Comme cela, tout le monde se concentre sur son cœur de métier et, au final, cela coûte moins, et il devient possible de s’adapter avec plus de souplesse aux circonstances.
David
Que dire d’un Maurice Xiberras qui, en quelques années, a hissé l’Opéra de Marseille à un niveau international avec des moyens ridicules dans un contexte politique tel que les houles parisiennes ressemblent à des vaguelettes.
Dommage pour Paris…
L’Opéra national de Paris qui a aussi comme titre l’Académie nationale de Musique et de Danse possède des archives sonores et vidéos qu’aucune autre maison d’Opéra ne possède, l’integralité des productions lyriques et chorégraphiques est archivée au Palais Garnier depuis 1972 pour la vidéo, mais aussi à l’Opéra Bastille et à l’Ecole de Danse.

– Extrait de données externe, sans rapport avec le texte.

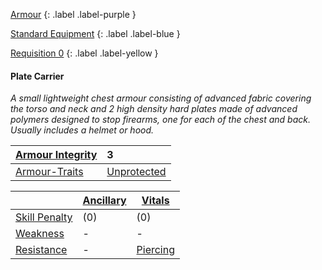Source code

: 
[Armour](Game/Core/Armour)
{: .label .label-purple }

[Standard Equipment](Game/Standard-Equipment)
{: .label .label-blue }

[Requisition 0](Game/Deployment#Requisition)
{: .label .label-yellow }
#### Plate Carrier
*A small lightweight chest armour consisting of advanced fabric covering the torso and neck and 2 high density hard plates made of advanced polymers designed to stop firearms, one for each of the chest and back. Usually includes a helmet or hood.*

| [Armour Integrity](Game/Core/Armour#Armour%20Integrity) | 3 |
| :---- | :---- |
| [Armour-Traits](Game/Core/Armour-Traits) | [Unprotected](Game/Core/Armour-Traits#Unprotected) |

|                                                            | [Ancillary](Game/Core/Injury#Ancillary) | [Vitals](Game/Core/Injury#Vitals) |
| ---------------------------------------------------------- | --------------------------------------- | --------------------------------- |
| [Skill Penalty](Game/Core/Armour#Skill%20Penalty)          | (0)                                     | (0)                               |
| [Weakness](Game/Core/Armour#Weakness%20and%20Resistance)   | -                                     | -                                  |
| [Resistance](Game/Core/Armour#Weakness%20and%20Resistance) | -                                       | [Piercing](Game/Core/Injury#Piercing)                                  |

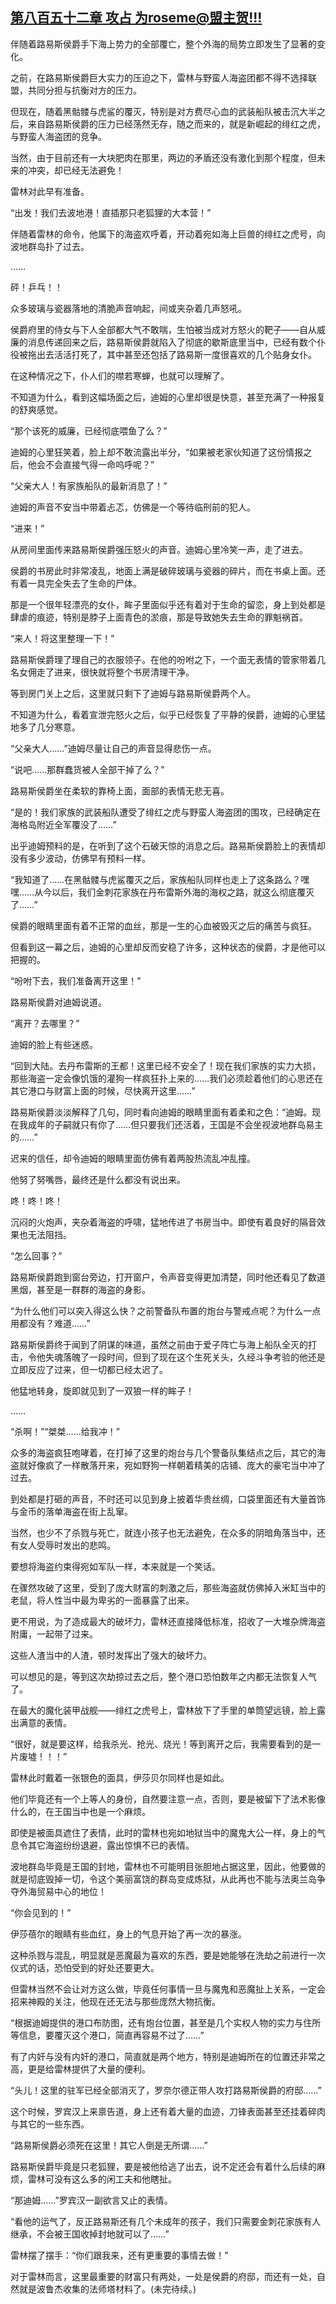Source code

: ## [第八百五十二章 攻占 为roseme@盟主贺!!!](https://www.xxbiquge.com/11_11222/9020070.html)


  伴随着路易斯侯爵手下海上势力的全部覆亡，整个外海的局势立即发生了显著的变化。

  之前，在路易斯侯爵巨大实力的压迫之下，雷林与野蛮人海盗团都不得不选择联盟，共同分担与抗衡对方的压力。

  但现在，随着黑骷髅与虎鲨的覆灭，特别是对方费尽心血的武装船队被击沉大半之后，来自路易斯侯爵的压力已经荡然无存，随之而来的，就是新崛起的绯红之虎，与野蛮人海盗团的竞争。

  当然，由于目前还有一大块肥肉在那里，两边的矛盾还没有激化到那个程度，但未来的冲突，却已经无法避免！

  雷林对此早有准备。

  “出发！我们去波地港！直插那只老狐狸的大本营！”

  伴随着雷林的命令，他属下的海盗欢呼着，开动着宛如海上巨兽的绯红之虎号，向波地群岛扑了过去。

  ……

  砰！乒乓！！

  众多玻璃与瓷器落地的清脆声音响起，间或夹杂着几声怒吼。

  侯爵府里的侍女与下人全部都大气不敢喘，生怕被当成对方怒火的靶子——自从威廉的消息传递回来之后，路易斯侯爵就陷入了彻底的歇斯底里当中，已经有数个仆役被拖出去活活打死了，其中甚至还包括了路易斯一度很喜欢的几个贴身女仆。

  在这种情况之下，仆人们的噤若寒蝉，也就可以理解了。

  不知道为什么，看到这幅场面之后，迪姆的心里却很是快意，甚至充满了一种报复的舒爽感觉。

  “那个该死的威廉，已经彻底喂鱼了么？”

  迪姆的心里狂笑着，脸上却不敢流露出半分，“如果被老家伙知道了这份情报之后，他会不会直接气得一命呜呼呢？”

  “父亲大人！有家族船队的最新消息了！”

  迪姆的声音不安当中带着忐忑，仿佛是一个等待临刑前的犯人。

  “进来！”

  从房间里面传来路易斯侯爵强压怒火的声音。迪姆心里冷笑一声，走了进去。

  侯爵的书房此时非常凌乱，地面上满是破碎玻璃与瓷器的碎片，而在书桌上面。还有着一具完全失去了生命的尸体。

  那是一个很年轻漂亮的女仆，眸子里面似乎还有着对于生命的留恋，身上到处都是肆虐的痕迹，特别是脖子上面青色的淤痕，那是导致她失去生命的罪魁祸首。

  “来人！将这里整理一下！”

  路易斯侯爵理了理自己的衣服领子。在他的吩咐之下，一个面无表情的管家带着几名女佣走了进来，很快就将整个书房清理干净。

  等到房门关上之后，这里就只剩下了迪姆与路易斯侯爵两个人。

  不知道为什么，看着宣泄完怒火之后，似乎已经恢复了平静的侯爵，迪姆的心里猛地多了几分寒意。

  “父亲大人……”迪姆尽量让自己的声音显得悲伤一点。

  “说吧……那群蠢货被人全部干掉了么？”

  路易斯侯爵坐在柔软的靠椅上面，面部的表情无悲无喜。

  “是的！我们家族的武装船队遭受了绯红之虎与野蛮人海盗团的围攻，已经确定在海格岛附近全军覆没了……”

  出乎迪姆预料的是，在听到了这个石破天惊的消息之后。路易斯侯爵脸上的表情却没有多少波动，仿佛早有预料一样。

  “我知道了……在黑骷髅与虎鲨覆灭之后，家族船队同样也走上了这条路么？嘿嘿……从今以后，我们金刺花家族在丹布雷斯外海的海权之路，就这么彻底覆灭了……”

  侯爵的眼睛里面有着不正常的血丝，那是一生的心血被毁灭之后的痛苦与疯狂。

  但看到这一幕之后，迪姆的心里却反而安稳了许多，这种状态的侯爵，才是他可以把握的。

  “吩咐下去，我们准备离开这里！”

  路易斯侯爵对迪姆说道。

  “离开？去哪里？”

  迪姆的脸上有些迷惑。

  “回到大陆。去丹布雷斯的王都！这里已经不安全了！现在我们家族的实力大损，那些海盗一定会像饥饿的灌狗一样疯狂扑上来的……我们必须趁着他们的心思还在其它港口与财富上面的时候，尽快离开这里……”

  路易斯侯爵淡淡解释了几句，同时看向迪姆的眼睛里面有着柔和之色：“迪姆。现在我成年的子嗣就只有你了……但只要我们还活着，王国是不会坐视波地群岛易主的……”

  迟来的信任，却令迪姆的眼睛里面仿佛有着两股热流乱冲乱撞。

  他努了努嘴唇，最终还是什么都没有说出来。

  咚！咚！咚！

  沉闷的火炮声，夹杂着海盗的呼啸，猛地传进了书房当中。即使有着良好的隔音效果也无法阻挡。

  “怎么回事？”

  路易斯侯爵跑到窗台旁边，打开窗户，令声音变得更加清楚，同时他还看见了数道黑烟，甚至是一群群的海盗的身影。

  “为什么他们可以突入得这么快？之前警备队布置的炮台与警戒点呢？为什么一点用都没有？难道……”

  路易斯侯爵终于闻到了阴谋的味道，虽然之前由于爱子阵亡与海上船队全灭的打击，令他失魂落魄了一段时间，但到了现在这个生死关头，久经斗争考验的他还是立即反应了过来，但一切都已经太迟了。

  他猛地转身，旋即就见到了一双狼一样的眸子！

  ……

  “杀啊！”“桀桀……给我冲！”

  众多的海盗疯狂咆哮着，在打掉了这里的炮台与几个警备队集结点之后，其它的海盗就好像疯了一样散落开来，宛如野狗一样朝着精美的店铺、庞大的豪宅当中冲了过去。

  到处都是打砸的声音，不时还可以见到身上披着华贵丝绸，口袋里面还有大量首饰与金币的落单海盗在街上乱窜。

  当然，也少不了杀戮与死亡，就连小孩子也无法避免，在众多的阴暗角落当中，还有女人受辱时发出的悲鸣。

  要想将海盗约束得宛如军队一样，本来就是一个笑话。

  在骤然攻破了这里，受到了庞大财富的刺激之后，那些海盗就仿佛掉入米缸当中的老鼠，将人性当中最为卑劣的一面暴露了出来。

  更不用说，为了造成最大的破坏力，雷林还直接降低标准，招收了一大堆杂牌海盗附庸，一起带了过来。

  这些人渣当中的人渣，顿时发挥出了强大的破坏力。

  可以想见的是，等到这次劫掠过去之后，整个港口恐怕数年之内都无法恢复人气了。

  在最大的魔化装甲战舰——绯红之虎号上，雷林放下了手里的单筒望远镜，脸上露出满意的表情。

  “很好，就是要这样，给我杀光、抢光、烧光！等到离开之后，我需要看到的是一片废墟！！！”

  雷林此时戴着一张银色的面具，伊莎贝尔同样也是如此。

  他们毕竟还有一个上等人的身份，自然要注意一点，否则，要是被留下了法术影像什么的，在王国当中也是一个麻烦。

  即使是被面具遮住了表情，此时的雷林也宛如地狱当中的魔鬼大公一样，身上的气息令其它海盗纷纷退避，露出惊惧不已的表情。

  波地群岛毕竟是王国的封地，雷林也不可能明目张胆地占据这里，因此，他要做的就是彻底毁掉一切，令这个美丽富饶的群岛变成炼狱，从此再也不能与法奥兰岛争夺外海贸易中心的地位！

  “你会见到的！”

  伊莎蓓尔的眼睛有些血红，身上的气息开始了再一次的暴涨。

  这种杀戮与混乱，明显就是恶魔最为喜欢的东西，要是她能够在洗劫之前进行一次仪式的话，恐怕受到的好处还要更大。

  但雷林当然不会让对方这么做，毕竟任何事情一旦与魔鬼和恶魔扯上关系，一定会招来神殿的关注，他现在还无法与那些庞然大物抗衡。

  “根据迪姆提供的港口布防图，还有炮台位置，甚至是几个实权人物的实力与住所等信息，要覆灭这个港口，简直再容易不过了……”

  有了内奸与没有内奸的港口，简直就是两个地方，特别是迪姆所在的位置还非常之高，更是给雷林提供了大量的便利。

  “头儿！这里的驻军已经全部消灭了，罗奈尔德正带人攻打路易斯侯爵的府邸……”

  这个时候，罗宾汉上来禀告道，身上还有着大量的血迹，刀锋表面甚至还挂着碎肉与其它的一些东西。

  “路易斯侯爵必须死在这里！其它人倒是无所谓……”

  路易斯侯爵毕竟是只老狐狸，要是被他给逃了出去，说不定还会有着什么后续的麻烦，雷林可没有这么多的闲工夫和他瞎扯。

  “那迪姆……”罗宾汉一副欲言又止的表情。

  “看他的运气了，反正路易斯还有几个未成年的孩子，我们只需要金刺花家族有人继承，不会被王国收掉封地就可以了……”

  雷林摆了摆手：“你们跟我来，还有更重要的事情去做！”

  对于雷林而言，这里最重要的财富只有两处，一处是侯爵的府邸，而还有一处，自然就是波鲁杰收集的法师塔材料了。(未完待续。)

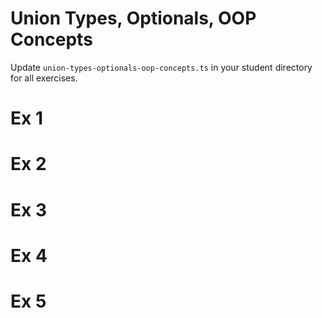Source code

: # Union Types, Optionals, OOP Concepts
Update `union-types-optionals-oop-concepts.ts` in your student directory for all exercises.

# Ex 1


# Ex 2


# Ex 3


# Ex 4


# Ex 5
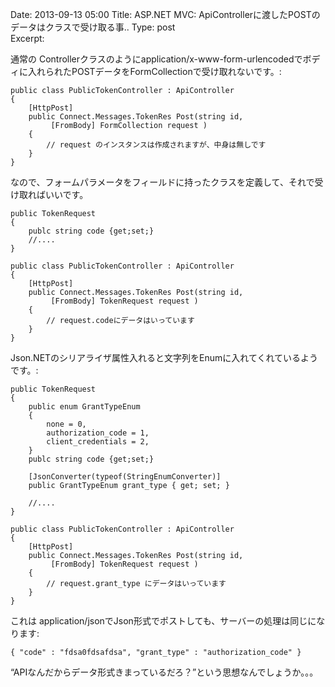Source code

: Date: 2013-09-13  05:00
Title: ASP.NET MVC: ApiControllerに渡したPOSTのデータはクラスで受け取る事..
Type: post  
Excerpt:   


通常の Controllerクラスのようにapplication/x-www-form-urlencodedでボディに入れられたPOSTデータをFormCollectionで受け取れないです。:

    public class PublicTokenController : ApiController
    {   
        [HttpPost]
        public Connect.Messages.TokenRes Post(string id, 
             [FromBody] FormCollection request )
        {   
            // request のインスタンスは作成されますが、中身は無しです
        }   
    }   

なので、フォームパラメータをフィールドに持ったクラスを定義して、それで受け取ればいいです。

    public TokenRequest
    {
        publc string code {get;set;}
        //....
    }
    
    public class PublicTokenController : ApiController
    {   
        [HttpPost]
        public Connect.Messages.TokenRes Post(string id,
             [FromBody] TokenRequest request )
        {
            // request.codeにデータはいっています
        }
    }

Json.NETのシリアライザ属性入れると文字列をEnumに入れてくれているようです。:

    public TokenRequest
    {
        public enum GrantTypeEnum
        {
            none = 0,
            authorization_code = 1,
            client_credentials = 2,
        }
        publc string code {get;set;}

        [JsonConverter(typeof(StringEnumConverter)] 
        public GrantTypeEnum grant_type { get; set; }
        
        //....
    }
    
    public class PublicTokenController : ApiController
    {   
        [HttpPost]
        public Connect.Messages.TokenRes Post(string id,
             [FromBody] TokenRequest request )
        {   
            // request.grant_type にデータはいっています
        }
    }

これは application/jsonでJson形式でポストしても、サーバーの処理は同じになります:

    { "code" : "fdsa0fdsafdsa", "grant_type" : "authorization_code" }
    
“APIなんだからデータ形式きまっているだろ？”という思想なんでしょうか。。。
    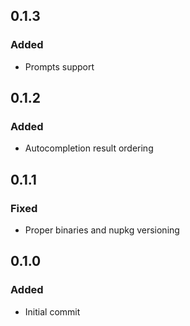 ## 0.1.3
### Added
- Prompts support

## 0.1.2
### Added
- Autocompletion result ordering

## 0.1.1
### Fixed
- Proper binaries and nupkg versioning

## 0.1.0
### Added
- Initial commit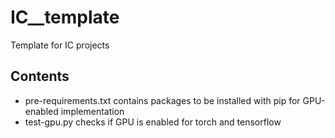 # IC__template
Template for IC projects

## Contents 
- pre-requirements.txt contains packages to be installed with pip for GPU-enabled implementation 
- test-gpu.py checks if GPU is enabled for torch and tensorflow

Ces archives nourrissent les artistes, danseurs, metteurs en scène, chefs d’orchestre, chanteurs, techniciens, mais aussi expositions de la bibliothèque-musée, documentaristes sur l’évolution d’un rôle, d’une œuvre au travers des époques, elles permettent de revoir et réentendre les grandes voix qui ont résonné dans les loges du Palais Garnier aux grandes heures de Liebermann, elle offrent aux danseurs la possibilité de comparer Noella Pontois, Aurélie Dupont ou Ludmila Pagliero, Cyril Atanassoff, Patrick Dupond, ou Nicolas Le Riche et ainsi offrir aujourd’hui au public les grands rôles chorégraphiques empreints des interprétations des Étoiles d’hier, et de perpétuer cette transmission du Répertoire de l’Opéra national de Paris aux jeunes artistes et au public.
Dans ce même attachement au Répertoire, les costumes de scène ont pu depuis une vingtaine d’années être enfin valorisés et exposés comme au Centre du Costume de Scène de Moulins où à la bibliothèque-musée de l’Opéra.
Alors peut-être la cohérence des projets des directions successives depuis 40 ans est moindre vu leur multiplicité, qu’on n’exploite pas assez les archives pour les ouvrir au public, mais laisser entendre que l’Opéra national de Paris serait une maison sans mémoire, ce n’est pas juste, sa mémoire est considérable, et elle se transmet encore aujourd’hui parmi les artistes, les techniciens, les salariés en relation avec le public, ceux qui font vivre les œuvres qu’elle offre en représentation comme ceux qui transmettent l’Histoire du Palais Garnier aux visiteurs toujours plus nombreux, qui accueillent le public avant une représentation.